Purpose: The safety and efficacy of nonoperative management of pancreatic contusions and transections was examined by reviewing the case histories of 35 consecutive children with pancreatic injuries treated over the past 10 years.
Methods/results: Surgical exploration was performed for the management of associated injuries only. The diagnosis of pancreatic trauma was suspected in children with abdominal pain, tenderness, elevated serum amylase levels and findings consistent with pancreatic injury on abdominal ultrasound scan or computerized tomography (CT) examination. After children were diagnosed with pancreatic injury, enteral feedings were withheld and total parenteral nutrition administered until abdominal pain resolved and serum amylase levels and radiographic findings improved. Twenty-three children received diagnosis within 24 hours of injury, and in 12, the diagnosis was delayed 2 to 14 days. Hyperamylasemia was found in 27 of 35 children. Twenty-eight children sustaining pancreatic injuries were treated nonoperatively. Abdominal imaging in these children demonstrated pancreatic contusion in 14, transection in 11, and pseudocyst in three. Enteral feeding resumed an average of 15 days after injury. The average hospital stay was 21 days. Pseudocysts formed in 10 children (2 of 14 with contusion; 5 of 11 with transection; three children presented late, and the type of pancreatic injury could not be determined), whose average hospital stay was 25 days.

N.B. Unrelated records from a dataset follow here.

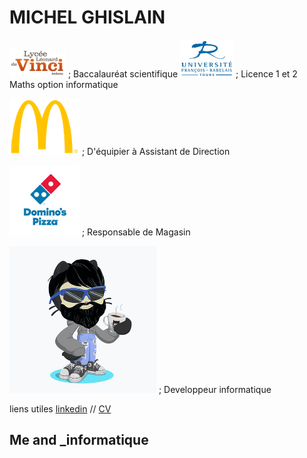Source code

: # MICHEL GHISLAIN 


![Image](lycée.png) ; Baccalauréat scientifique
![Image](univ.png) ; Licence 1 et 2 Maths option informatique


![Image](mc.png) ; D'équipier à Assistant de Direction

![Image](dom.png) ; Responsable de Magasin

![Image](cat.png) ; Developpeur informatique






liens utiles [linkedin](https://www.linkedin.com/in/ghislain-michel-31b024153/) // [CV](CV_Ghislain_Michel_M2i.docx)
## Me and _informatique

All pseudocysts were successfully managed nonoperatively, although percutaneous aspiration or drainage was required in six children. Children underwent follow-up for an average of 10 months after injury (range, 1 to 144 months). Abdominal pain and radiological abnormalities resolved in all children before discharge from the clinic.
Conclusions: Nonoperative management of pancreatic contusion and transection diagnosed radiologically is effective and safe. Pseudocysts may form after pancreatic injury, and if large or symptomatic, can be managed successfully by percutaneous drainage.